* **WORK INSTRUCTIONS**:
Your answer is one number: the count of lines below that hold the word "class".

Collected data:
◆ ◆ ◆

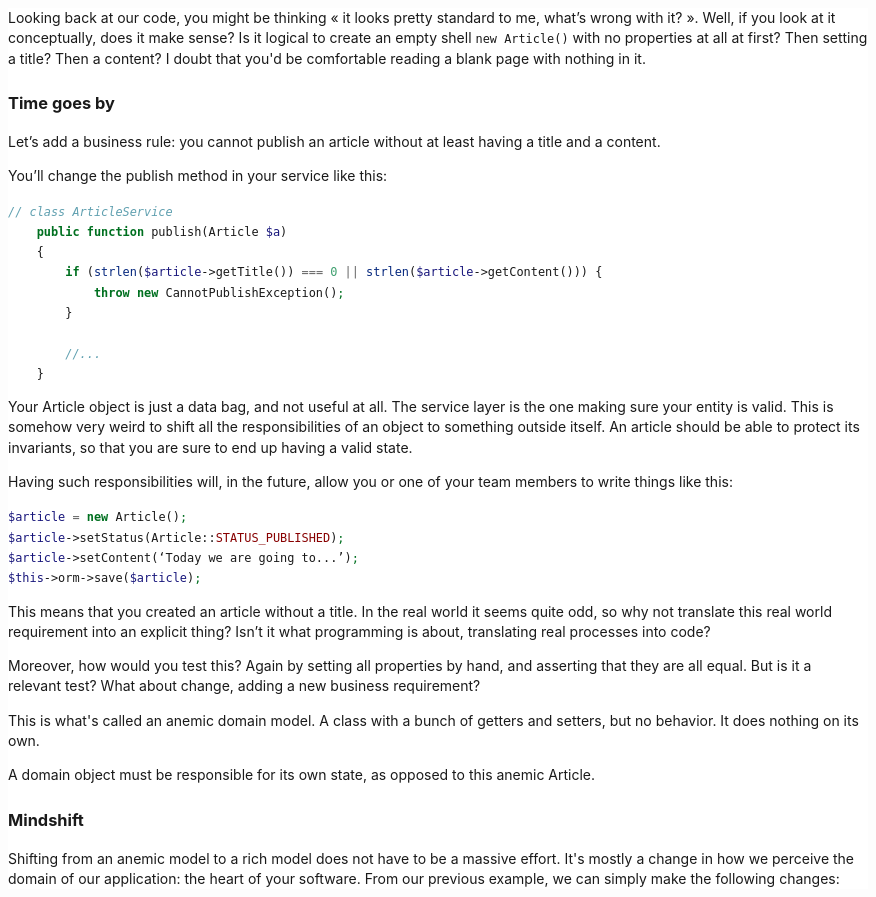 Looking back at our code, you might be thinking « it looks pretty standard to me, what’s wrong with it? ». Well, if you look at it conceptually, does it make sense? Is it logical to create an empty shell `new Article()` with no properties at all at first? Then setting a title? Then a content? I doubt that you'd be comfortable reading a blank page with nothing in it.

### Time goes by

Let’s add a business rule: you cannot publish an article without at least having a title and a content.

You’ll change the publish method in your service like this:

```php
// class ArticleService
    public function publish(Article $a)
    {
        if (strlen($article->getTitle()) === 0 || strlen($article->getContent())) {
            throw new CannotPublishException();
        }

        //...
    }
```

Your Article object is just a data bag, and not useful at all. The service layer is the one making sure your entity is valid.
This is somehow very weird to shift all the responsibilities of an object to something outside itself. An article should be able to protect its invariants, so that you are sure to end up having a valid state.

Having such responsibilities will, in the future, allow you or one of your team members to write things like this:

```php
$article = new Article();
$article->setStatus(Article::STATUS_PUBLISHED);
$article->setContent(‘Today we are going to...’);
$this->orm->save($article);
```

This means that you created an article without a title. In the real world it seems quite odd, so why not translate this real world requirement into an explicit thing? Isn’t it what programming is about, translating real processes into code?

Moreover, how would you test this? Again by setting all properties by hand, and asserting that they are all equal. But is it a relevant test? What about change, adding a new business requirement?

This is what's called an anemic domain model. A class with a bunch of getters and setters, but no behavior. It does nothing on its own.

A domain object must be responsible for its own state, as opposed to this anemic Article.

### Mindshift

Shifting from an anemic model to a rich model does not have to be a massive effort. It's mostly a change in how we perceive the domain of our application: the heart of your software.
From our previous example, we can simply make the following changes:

◆ ◆ ◆

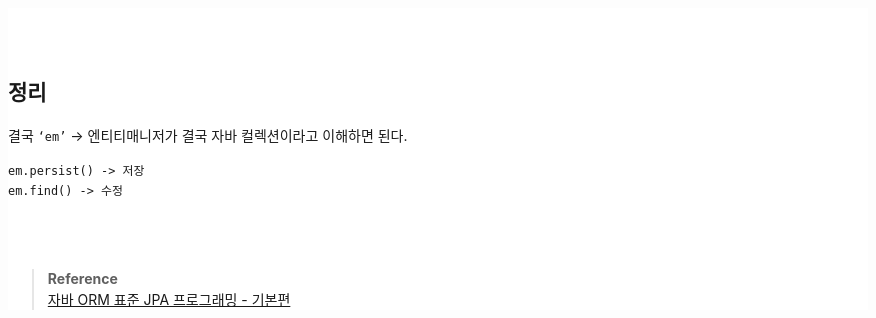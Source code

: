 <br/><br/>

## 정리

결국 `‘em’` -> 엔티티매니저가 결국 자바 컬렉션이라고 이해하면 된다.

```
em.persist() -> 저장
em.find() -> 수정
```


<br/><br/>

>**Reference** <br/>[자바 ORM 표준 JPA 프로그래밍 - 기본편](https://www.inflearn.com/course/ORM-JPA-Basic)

◆ ◆ ◆

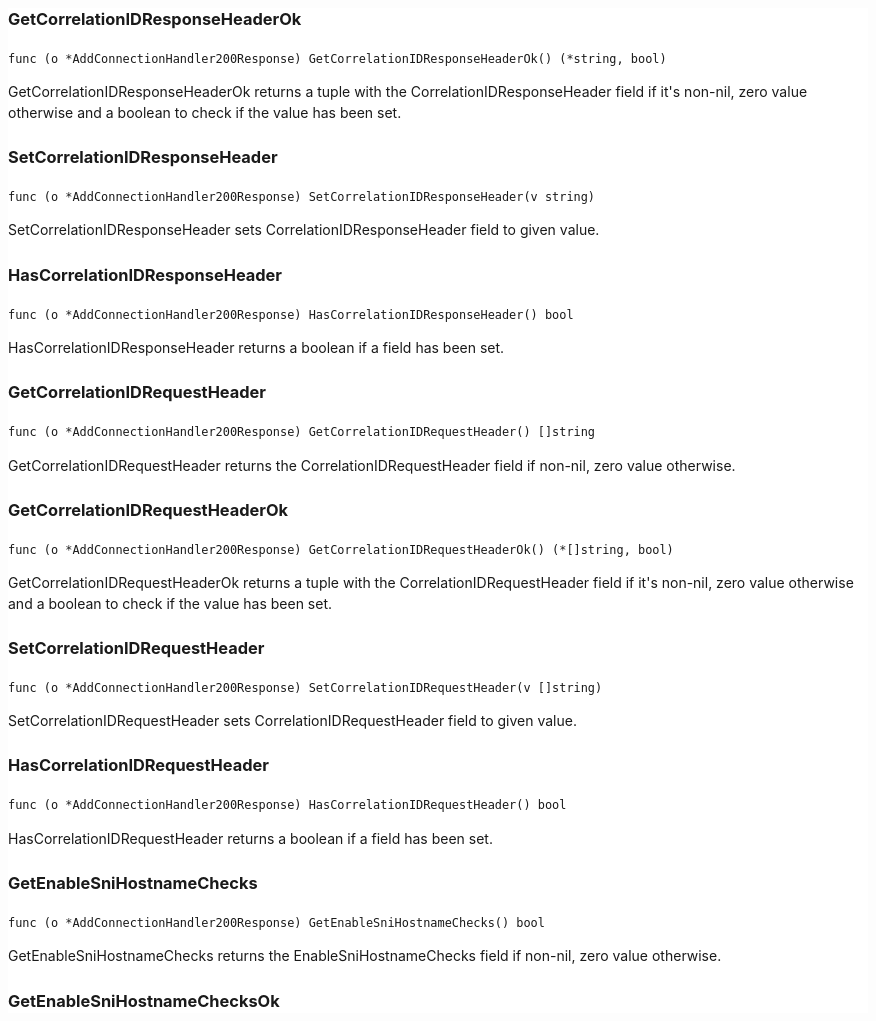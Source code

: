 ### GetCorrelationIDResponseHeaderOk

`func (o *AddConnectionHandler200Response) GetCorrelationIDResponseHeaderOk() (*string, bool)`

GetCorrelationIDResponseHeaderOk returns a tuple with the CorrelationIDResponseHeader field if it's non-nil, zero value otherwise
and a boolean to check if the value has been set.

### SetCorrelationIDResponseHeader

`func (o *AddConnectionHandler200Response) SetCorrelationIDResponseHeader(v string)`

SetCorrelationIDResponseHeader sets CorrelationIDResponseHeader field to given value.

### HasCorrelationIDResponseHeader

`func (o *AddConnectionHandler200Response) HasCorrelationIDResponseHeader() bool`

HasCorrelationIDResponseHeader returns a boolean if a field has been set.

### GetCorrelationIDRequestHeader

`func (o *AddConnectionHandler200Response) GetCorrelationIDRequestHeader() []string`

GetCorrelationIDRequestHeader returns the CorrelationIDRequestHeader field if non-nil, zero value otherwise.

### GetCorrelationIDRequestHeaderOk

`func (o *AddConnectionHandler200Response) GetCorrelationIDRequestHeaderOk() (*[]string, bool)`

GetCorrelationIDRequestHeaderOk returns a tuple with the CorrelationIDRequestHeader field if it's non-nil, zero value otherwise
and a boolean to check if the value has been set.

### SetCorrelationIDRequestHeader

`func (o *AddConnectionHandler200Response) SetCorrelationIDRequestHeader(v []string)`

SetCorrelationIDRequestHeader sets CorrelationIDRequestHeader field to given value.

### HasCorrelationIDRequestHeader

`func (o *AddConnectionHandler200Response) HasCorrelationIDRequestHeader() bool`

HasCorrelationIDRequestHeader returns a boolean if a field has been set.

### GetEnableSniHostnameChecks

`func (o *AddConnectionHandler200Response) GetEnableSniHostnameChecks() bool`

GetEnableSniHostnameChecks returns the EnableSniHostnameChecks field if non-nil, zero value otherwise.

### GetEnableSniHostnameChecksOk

◆ ◆ ◆

* **SOLUTION TO THIS PROBLEM**:
2